··· PROVIDED RECORDS

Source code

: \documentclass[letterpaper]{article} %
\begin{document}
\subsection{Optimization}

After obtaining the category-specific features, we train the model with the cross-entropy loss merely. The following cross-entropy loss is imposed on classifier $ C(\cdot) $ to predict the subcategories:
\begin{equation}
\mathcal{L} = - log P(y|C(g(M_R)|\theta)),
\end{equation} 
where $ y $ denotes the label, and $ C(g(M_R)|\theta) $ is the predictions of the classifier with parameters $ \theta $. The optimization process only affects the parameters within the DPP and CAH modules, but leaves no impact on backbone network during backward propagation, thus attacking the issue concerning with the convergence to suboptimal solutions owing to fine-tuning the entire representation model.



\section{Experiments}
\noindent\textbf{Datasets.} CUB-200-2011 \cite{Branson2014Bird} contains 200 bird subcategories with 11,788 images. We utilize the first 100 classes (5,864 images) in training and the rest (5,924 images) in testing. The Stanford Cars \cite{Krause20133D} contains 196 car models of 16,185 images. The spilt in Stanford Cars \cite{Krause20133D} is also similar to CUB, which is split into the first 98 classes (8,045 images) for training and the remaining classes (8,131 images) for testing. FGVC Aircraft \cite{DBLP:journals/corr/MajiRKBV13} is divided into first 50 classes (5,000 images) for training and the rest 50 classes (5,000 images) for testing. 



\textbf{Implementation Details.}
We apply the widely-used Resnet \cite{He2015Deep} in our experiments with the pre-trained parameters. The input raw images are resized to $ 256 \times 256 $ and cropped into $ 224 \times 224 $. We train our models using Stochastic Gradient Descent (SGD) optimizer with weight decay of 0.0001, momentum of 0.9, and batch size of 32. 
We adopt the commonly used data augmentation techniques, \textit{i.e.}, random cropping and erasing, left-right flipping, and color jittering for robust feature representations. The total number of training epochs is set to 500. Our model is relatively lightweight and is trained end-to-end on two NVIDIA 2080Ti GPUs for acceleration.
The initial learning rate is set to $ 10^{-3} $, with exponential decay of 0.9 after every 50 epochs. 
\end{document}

······

▶ _ACTIVITY_: The records above should be restated word for word in their entirety.

▶ _RESPONSE TO THIS TASK_:
Source code

: \documentclass[letterpaper]{article} %
\begin{document}
\subsection{Optimization}

After obtaining the category-specific features, we train the model with the cross-entropy loss merely. The following cross-entropy loss is imposed on classifier $ C(\cdot) $ to predict the subcategories:
\begin{equation}
\mathcal{L} = - log P(y|C(g(M_R)|\theta)),
\end{equation} 
where $ y $ denotes the label, and $ C(g(M_R)|\theta) $ is the predictions of the classifier with parameters $ \theta $. The optimization process only affects the parameters within the DPP and CAH modules, but leaves no impact on backbone network during backward propagation, thus attacking the issue concerning with the convergence to suboptimal solutions owing to fine-tuning the entire representation model.



\section{Experiments}
\noindent\textbf{Datasets.} CUB-200-2011 \cite{Branson2014Bird} contains 200 bird subcategories with 11,788 images. We utilize the first 100 classes (5,864 images) in training and the rest (5,924 images) in testing. The Stanford Cars \cite{Krause20133D} contains 196 car models of 16,185 images. The spilt in Stanford Cars \cite{Krause20133D} is also similar to CUB, which is split into the first 98 classes (8,045 images) for training and the remaining classes (8,131 images) for testing. FGVC Aircraft \cite{DBLP:journals/corr/MajiRKBV13} is divided into first 50 classes (5,000 images) for training and the rest 50 classes (5,000 images) for testing. 



\textbf{Implementation Details.}
We apply the widely-used Resnet \cite{He2015Deep} in our experiments with the pre-trained parameters. The input raw images are resized to $ 256 \times 256 $ and cropped into $ 224 \times 224 $. We train our models using Stochastic Gradient Descent (SGD) optimizer with weight decay of 0.0001, momentum of 0.9, and batch size of 32. 
We adopt the commonly used data augmentation techniques, \textit{i.e.}, random cropping and erasing, left-right flipping, and color jittering for robust feature representations. The total number of training epochs is set to 500. Our model is relatively lightweight and is trained end-to-end on two NVIDIA 2080Ti GPUs for acceleration.
The initial learning rate is set to $ 10^{-3} $, with exponential decay of 0.9 after every 50 epochs. 
\end{document}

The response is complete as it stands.